Adapted from Jell-o recipes 

Makes about 45 cookies


2 ¼ cups all-purpose flour

1 teaspoon baking soda

½ teaspoon salt

1 cup unsalted butter, room temperature

¾ cup light brown sugar, packed

¼ cup granulated sugar

3.4 oz. package instant pudding mix

2 large eggs

1 teaspoon vanilla extract

1 ½ - 3 cups add-ins (baking chips, nuts, dried fruit, etc.)


  • Preheat oven to 350 degrees F. Line a cookie sheet with parchment paper.
  • In a medium bowl whisk together the flour, baking soda, and salt. Set aside.
  • In a large bowl, use an electric mixer to cream butter and sugars.
  • Add eggs, pudding mix, and vanilla. Beat until fluffy.
  • Gradually add the flour mixture until blended.
  • Stir in add-ins.
  • Scoop heaping tablespoons of dough onto cookie sheet about 2” apart.
  • Bake for 10-12 minutes, until slightly golden.
  • Cool on wire rack
  • When completely cool, store in an airtight container at room temperature for up to one week.
 Apple Pie Pudding Cookies
  • Make basic recipe using vanilla instant pudding mix.
  • Stir in: ¾ -1 cup diced dried apple (plumped), ¾ cup cinnamon chips.

(To plump diced apple:  Place the apple pieces in a small bowl and pour in enough very hot water to cover. Soak for 5 minutes. Drain out the water. Dab the apples with paper towels to remove excess moisture.) 

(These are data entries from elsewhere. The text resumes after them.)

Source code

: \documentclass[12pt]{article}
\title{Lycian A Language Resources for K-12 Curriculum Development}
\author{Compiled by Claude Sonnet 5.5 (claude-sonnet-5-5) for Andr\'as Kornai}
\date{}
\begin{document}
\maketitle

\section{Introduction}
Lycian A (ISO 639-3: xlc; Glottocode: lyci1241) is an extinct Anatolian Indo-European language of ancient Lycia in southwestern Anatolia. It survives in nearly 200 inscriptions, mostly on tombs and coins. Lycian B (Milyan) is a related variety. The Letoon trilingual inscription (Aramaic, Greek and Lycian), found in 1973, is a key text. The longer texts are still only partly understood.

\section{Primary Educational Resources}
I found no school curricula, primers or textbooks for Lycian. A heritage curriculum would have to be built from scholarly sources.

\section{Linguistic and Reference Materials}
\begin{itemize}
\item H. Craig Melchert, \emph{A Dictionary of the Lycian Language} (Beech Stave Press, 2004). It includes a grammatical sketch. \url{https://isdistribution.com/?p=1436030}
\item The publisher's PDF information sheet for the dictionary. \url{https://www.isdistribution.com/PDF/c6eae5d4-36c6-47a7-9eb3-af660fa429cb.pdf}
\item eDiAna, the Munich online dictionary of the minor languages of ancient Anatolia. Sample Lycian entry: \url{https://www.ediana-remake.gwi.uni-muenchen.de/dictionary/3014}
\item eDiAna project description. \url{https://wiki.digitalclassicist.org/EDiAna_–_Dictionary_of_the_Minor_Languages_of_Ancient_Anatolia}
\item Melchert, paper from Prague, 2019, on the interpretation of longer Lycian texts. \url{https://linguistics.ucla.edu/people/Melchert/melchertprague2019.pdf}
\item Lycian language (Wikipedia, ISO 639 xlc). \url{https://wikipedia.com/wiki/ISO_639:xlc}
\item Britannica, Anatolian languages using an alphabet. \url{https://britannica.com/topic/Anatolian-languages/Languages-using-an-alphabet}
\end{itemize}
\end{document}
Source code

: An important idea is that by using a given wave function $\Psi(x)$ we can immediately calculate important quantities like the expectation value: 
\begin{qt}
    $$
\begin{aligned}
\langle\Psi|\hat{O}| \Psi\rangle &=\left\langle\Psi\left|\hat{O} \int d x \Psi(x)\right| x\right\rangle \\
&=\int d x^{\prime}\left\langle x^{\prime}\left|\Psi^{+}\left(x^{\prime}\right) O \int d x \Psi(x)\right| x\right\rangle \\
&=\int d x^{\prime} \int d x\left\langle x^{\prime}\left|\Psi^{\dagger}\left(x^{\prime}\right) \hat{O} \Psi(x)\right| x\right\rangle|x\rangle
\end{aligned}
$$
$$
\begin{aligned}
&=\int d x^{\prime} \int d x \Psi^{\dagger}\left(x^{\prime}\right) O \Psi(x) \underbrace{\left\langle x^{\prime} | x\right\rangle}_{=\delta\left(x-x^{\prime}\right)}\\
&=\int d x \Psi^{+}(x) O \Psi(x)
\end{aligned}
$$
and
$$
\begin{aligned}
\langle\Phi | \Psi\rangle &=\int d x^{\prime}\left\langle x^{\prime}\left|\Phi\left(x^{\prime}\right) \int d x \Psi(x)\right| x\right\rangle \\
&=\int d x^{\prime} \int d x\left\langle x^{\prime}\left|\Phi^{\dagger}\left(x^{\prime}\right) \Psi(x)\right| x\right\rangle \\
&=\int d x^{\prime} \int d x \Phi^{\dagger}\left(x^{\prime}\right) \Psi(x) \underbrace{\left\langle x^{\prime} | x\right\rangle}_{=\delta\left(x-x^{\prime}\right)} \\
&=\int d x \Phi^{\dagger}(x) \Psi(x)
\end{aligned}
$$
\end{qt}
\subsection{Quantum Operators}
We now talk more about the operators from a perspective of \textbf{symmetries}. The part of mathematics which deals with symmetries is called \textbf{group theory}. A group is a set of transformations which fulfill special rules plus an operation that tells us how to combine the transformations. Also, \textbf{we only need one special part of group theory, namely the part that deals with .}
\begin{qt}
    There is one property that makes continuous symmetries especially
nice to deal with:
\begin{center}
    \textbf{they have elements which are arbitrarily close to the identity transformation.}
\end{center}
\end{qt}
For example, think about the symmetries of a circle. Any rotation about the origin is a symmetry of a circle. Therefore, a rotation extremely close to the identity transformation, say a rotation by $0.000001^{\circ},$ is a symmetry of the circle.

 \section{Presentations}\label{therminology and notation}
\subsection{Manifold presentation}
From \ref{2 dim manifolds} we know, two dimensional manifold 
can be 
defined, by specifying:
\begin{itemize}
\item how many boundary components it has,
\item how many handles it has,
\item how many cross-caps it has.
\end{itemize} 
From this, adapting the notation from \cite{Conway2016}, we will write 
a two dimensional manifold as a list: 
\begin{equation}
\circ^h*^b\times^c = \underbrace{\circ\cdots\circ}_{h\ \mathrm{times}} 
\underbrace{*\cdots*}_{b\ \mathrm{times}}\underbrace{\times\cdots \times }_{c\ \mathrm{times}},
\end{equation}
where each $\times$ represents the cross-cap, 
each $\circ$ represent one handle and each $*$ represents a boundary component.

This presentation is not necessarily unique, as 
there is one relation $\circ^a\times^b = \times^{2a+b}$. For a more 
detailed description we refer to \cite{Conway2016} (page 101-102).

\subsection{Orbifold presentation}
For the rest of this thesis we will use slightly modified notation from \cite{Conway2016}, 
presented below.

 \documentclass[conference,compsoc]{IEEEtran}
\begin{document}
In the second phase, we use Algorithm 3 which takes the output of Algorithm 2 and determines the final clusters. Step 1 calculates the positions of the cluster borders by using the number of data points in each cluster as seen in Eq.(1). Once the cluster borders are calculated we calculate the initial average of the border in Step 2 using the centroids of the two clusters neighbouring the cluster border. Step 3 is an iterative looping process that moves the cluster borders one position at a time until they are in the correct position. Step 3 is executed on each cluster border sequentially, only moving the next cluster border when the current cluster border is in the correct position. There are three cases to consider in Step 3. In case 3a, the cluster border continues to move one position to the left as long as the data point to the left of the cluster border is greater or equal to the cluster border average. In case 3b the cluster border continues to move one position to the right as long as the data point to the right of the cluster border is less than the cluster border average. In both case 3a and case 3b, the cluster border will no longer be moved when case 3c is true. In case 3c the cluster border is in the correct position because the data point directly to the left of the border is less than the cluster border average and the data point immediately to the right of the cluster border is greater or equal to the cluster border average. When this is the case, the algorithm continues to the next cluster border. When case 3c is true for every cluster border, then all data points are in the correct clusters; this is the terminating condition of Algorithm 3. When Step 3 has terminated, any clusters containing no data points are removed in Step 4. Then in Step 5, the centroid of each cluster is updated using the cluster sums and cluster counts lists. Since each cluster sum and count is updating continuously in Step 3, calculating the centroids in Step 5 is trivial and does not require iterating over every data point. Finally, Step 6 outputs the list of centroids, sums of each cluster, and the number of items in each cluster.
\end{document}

  • After scooping dough onto cookie sheet, sprinkle the un-cooked cookies with cinnamon-sugar.

Lemon Meringue Pie Pudding Cookies

  • Make basic recipe using lemon instant pudding mix.
  • Stir in  ¾  cup white chocolate chips, then fold in  ¾ cup marshmallow crème (marshmallow crème should still be visible in ribbons throughout the dough).

 Grasshopper Pie Pudding Cookies

  • Make basic recipe using chocolate or chocolate fudge instant pudding mix. Reduce flour to 2 cups and add ¼ cup of cocoa powder to the flour mixture.
  • Stir in: ¾ cup mint chips, ½ cup mini-marshmallows, ¾  cup semi-sweet or dark chocolate chips.


Packing tips: Wrap pairs of cookies (with bottoms together) in plastic wrap, then place in airtight container or zip lock bag. To help the cookies retain their chewy texture, place a piece of white bread in the airtight container. Never pack mint cookies with other types of cookies. Even through plastic wrap, all of your cookies will end up tasting like mint.